WORK TASK
Go through the records below and report each line with "Isogenies" in it.

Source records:

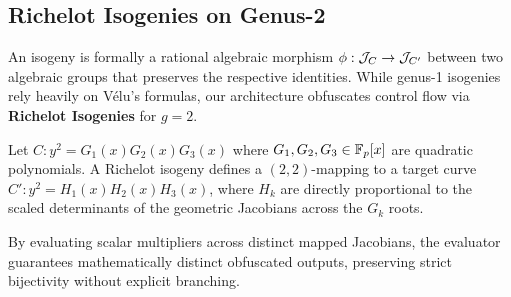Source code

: \subsection{Richelot Isogenies on Genus-2}
An isogeny is formally a rational algebraic morphism $\phi: \J \to \mathcal{J}_{C'}$ between two algebraic groups that preserves the respective identities. While genus-1 isogenies rely heavily on V\'elu's formulas, our architecture obfuscates control flow via \textbf{Richelot Isogenies} for $g=2$.

\begin{definition}
Let $C: y^2 = G_1(x) G_2(x) G_3(x)$ where $G_1, G_2, G_3 \in \F_p[x]$ are quadratic polynomials. A Richelot isogeny defines a $(2,2)$-mapping to a target curve $C': y^2 = H_1(x) H_2(x) H_3(x)$, where $H_k$ are directly proportional to the scaled determinants of the geometric Jacobians across the $G_k$ roots.
\end{definition}

By evaluating scalar multipliers across distinct mapped Jacobians, the evaluator guarantees mathematically distinct obfuscated outputs, preserving strict bijectivity without explicit branching.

YOUR SOLUTION
: \subsection{Richelot Isogenies on Genus-2}
An isogeny is formally a rational algebraic morphism $\phi: \J \to \mathcal{J}_{C'}$ between two algebraic groups that preserves the respective identities. While genus-1 isogenies rely heavily on V\'elu's formulas, our architecture obfuscates control flow via \textbf{Richelot Isogenies} for $g=2$.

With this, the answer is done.